Buenos Aires (2b) – «El acuerdo que cerré con Javier es para ser ministra de Seguridad». Ese comentario sale de boca de Patricia Bullrich cuando se le consulta cómo será su ingreso al gobierno de La Libertad Avanza. Con esa frase, más que confirmar, descarta escenarios posibles: no aceptará otro cargo, menos aún si se le baja el rango a secretaría a un ministerio al que se postula su nombre.
El último motivo de enojo de la ex candidata a presidenta de Juntos por el Cambio tuvo que ver con una versión que surgió de medios afines al kirchnerismo de que en la reunión que mantuvo con Milei en la mañana del jueves, el presidente electo le había ofrecido a Bullrich la Secretaría de Trabajo.
«Todo verso, nunca fue así», aseguran fuentes del PRO sobre ese rumor, que circuló sin demasiada fuerza, pero que fastidió a Patricia y sus asesores. Al menos tres interlocutores de la dirigente aseguran que en la charla que tuvo con Milei, a la que se sumaron la futura ministra de Capital Humano Sandra Pettovello y otros dirigentes libertarios, se habló de lineamientos, de políticas de Estado y de armado de equipos.
Todos ellos descuentan que el cargo que finalmente le formalizará Milei es el de ministra de Seguridad, el mismo que ocupo de 2015 a 2019 y que aceptará aun sin demasiado convencimiento. «No es el cargo que hubiera preferido», planteó la semana Bullrich, que internamente todavía mastica bronca por haber quedado afuera de un balotaje con Sergio Massa que, siente, hubiera ganado.
Por la tarde, Bullrich dejó una señal en la red social X, anticipando que dejará la presidencia del PRO el año que viene y que trabajará por una Argentina «próspera y segura» . «Convocaré a elecciones internas para principios de febrero de 2024 con el fin de renovar las autoridades nacionales de PRO Argentina. Mi decisión es no presentarme para un nuevo mandato. Dedicaré todo mi esfuerzo, energía y tiempo en trabajar por una Argentina próspera y segura», tuiteó.
La convivencia con Macri, cada vez más difícil
La relación entre Mauricio Macri y Patricia Bullrich atraviesa uno de sus peores momentos.
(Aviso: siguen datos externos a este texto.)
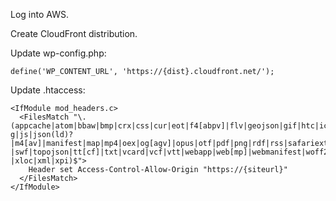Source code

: Log into AWS.

Create CloudFront distribution.


Update wp-config.php:
```
define('WP_CONTENT_URL', 'https://{dist}.cloudfront.net/');
```

Update .htaccess:
```
<IfModule mod_headers.c>
  <FilesMatch "\.(appcache|atom|bbaw|bmp|crx|css|cur|eot|f4[abpv]|flv|geojson|gif|htc|ico|jpe?g|js|json(ld)?|m4[av]|manifest|map|mp4|oex|og[agv]|opus|otf|pdf|png|rdf|rss|safariextz|svgz?|swf|topojson|tt[cf]|txt|vcard|vcf|vtt|webapp|web[mp]|webmanifest|woff2?|xloc|xml|xpi)$">
    Header set Access-Control-Allow-Origin "https://{siteurl}"
  </FilesMatch>
</IfModule>
```
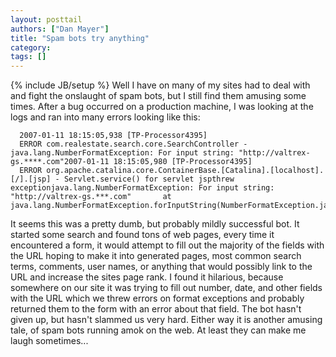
 ```yaml
---
layout: posttail
authors: ["Dan Mayer"]
title: "Spam bots try anything"
category:
tags: []
---
```

{% include JB/setup %}
Well I have on many of my sites had to deal with and fight the onslaught of spam bots, but I still find them amusing some times. After a bug occurred on a production machine, I was looking at the logs and ran into many errors looking like this:


      2007-01-11 18:15:05,938 [TP-Processor4395]
      ERROR com.realestate.search.core.SearchController - java.lang.NumberFormatException: For input string: "http://valtrex-gs.****.com"2007-01-11 18:15:05,980 [TP-Processor4395]
      ERROR org.apache.catalina.core.ContainerBase.[Catalina].[localhost].[/].[jsp] - Servlet.service() for servlet jspthrew exceptionjava.lang.NumberFormatException: For input string: "http://valtrex-gs.***.com"       at java.lang.NumberFormatException.forInputString(NumberFormatException.java:48)


It seems this was a pretty dumb, but probably mildly successful bot. It started some search and found tons of web pages, every time it encountered a form, it would attempt to fill out the majority of the fields with the URL hoping to make it into generated pages, most common search terms, comments, user names, or anything that would possibly link to the URL and increase the sites page rank. I found it hilarious, because somewhere on our site it was trying to fill out number, date, and other fields with the URL which we threw errors on format exceptions and probably returned them to the form with an error about that field. The bot hasn't given up, but hasn't slammed us very hard. Either way it is another amusing tale, of spam bots running amok on the web.    At least they can make me laugh sometimes...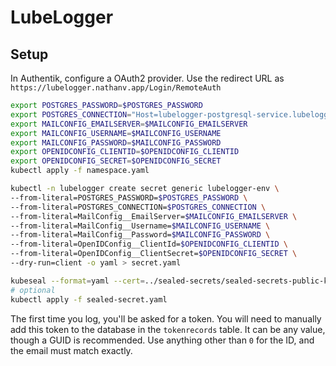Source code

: # LubeLogger

## Setup

In Authentik, configure a OAuth2 provider. Use the redirect URL as
`https://lubelogger.nathanv.app/Login/RemoteAuth`

```bash
export POSTGRES_PASSWORD=$POSTGRES_PASSWORD
export POSTGRES_CONNECTION="Host=lubelogger-postgresql-service.lubelogger.svc.cluster.local:5432;Username=lubelogger;Password=$POSTGRES_PASSWORD;Database=lubelogger;"
export MAILCONFIG_EMAILSERVER=$MAILCONFIG_EMAILSERVER
export MAILCONFIG_USERNAME=$MAILCONFIG_USERNAME
export MAILCONFIG_PASSWORD=$MAILCONFIG_PASSWORD
export OPENIDCONFIG_CLIENTID=$OPENIDCONFIG_CLIENTID
export OPENIDCONFIG_SECRET=$OPENIDCONFIG_SECRET
kubectl apply -f namespace.yaml

kubectl -n lubelogger create secret generic lubelogger-env \
--from-literal=POSTGRES_PASSWORD=$POSTGRES_PASSWORD \
--from-literal=POSTGRES_CONNECTION=$POSTGRES_CONNECTION \
--from-literal=MailConfig__EmailServer=$MAILCONFIG_EMAILSERVER \
--from-literal=MailConfig__Username=$MAILCONFIG_USERNAME \
--from-literal=MailConfig__Password=$MAILCONFIG_PASSWORD \
--from-literal=OpenIDConfig__ClientId=$OPENIDCONFIG_CLIENTID \
--from-literal=OpenIDConfig__ClientSecret=$OPENIDCONFIG_SECRET \
--dry-run=client -o yaml > secret.yaml

kubeseal --format=yaml --cert=../sealed-secrets/sealed-secrets-public-key.pem < secret.yaml > sealed-secret.yaml
# optional
kubectl apply -f sealed-secret.yaml
```

The first time you log, you'll be asked for a token. You will need
to manually add this token to the database in the `tokenrecords` table.
It can be any value, though a GUID is recommended. Use anything other than `0`
for the ID, and the email must match exactly.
Si bien hay respeto mutuo, la ex ministra plantea en privado y en público su enojo con el ex presidente y ya advirtió reiteradas veces que no se someterá ante él.
Bullrich siente que pese a quedar afuera del balotaje, los 6,2 millones de votos que sacó Juntos por el Cambio fueron un respaldo hacia su candidatura y no son trasladables a otros actores del PRO. Por eso le molesta que Macri se los adjudique a su liderazgo en el partido en charlas que mantiene y, más todavía, que busque ser el único canalizador de los diálogos con Javier Milei.
Macri sabe del malestar de Bullrich y, en plena campaña por llegar a la vicepresidencia de Boca, habría planteado la idea de correrse de los intercambios con Milei y dejárselos a la actual presidenta del partido.
Bullrich no le perdona a Macri la falta de apoyo antes de las generales del 22 de octubre. «Siempre jugó para Milei», suelen decir sus allegados sobre el ex presidente.
Un punto que los distancia es la definición del candidato de Milei para presidir la Cámara de Diputados. Si bien los dos esperan que sea el jefe del bloque del PRO, Cristian Ritondo, la dirigente entiende que sean los libertarios los que tomen la decisión, mientras que el ex presidente es quien promueve con mayor fuerza esa posibilidad. Ritondo, mientras, dialoga con ambos y espera que Milei termine de bendecirlo por encima de Florencio Randazzo, el otro candidato.
El llamado Pacto de Acassuso, en la noche del 24 de octubre, fue promovido por Bullrich, que llevó al dúo Milei -Javier y su hermana Karina- a la casa del ex presidente para que le diera la bendición hacia la segunda vuelta con Massa y, sobre todo, le asegurara a través del PRO la fiscalización.
Fue Bullrich la que se puso al frente del renovado «Operativo Milei 2023», dejando atrás las chicanas y los dardos de la campaña. Macri, en cambio, adoptó un rol más de mentor, que muchos le reclamaban. El tiempo le dio la razón a los dos halcones del PRO, que se abrieron del resto del partido en pos de un acuerdo que terminara con la posibilidad de un nuevo gobierno kirchnerista.
Pero a poco más de un mes de esa decisión, la relación entre ambos llegó a un momento de tensión que nunca antes había experimentado. Hay quienes aseguran que es recuperable el vínculo, más allá de que plantean de que el enojo es solo de Bullrich hacia Macri y no recíproco.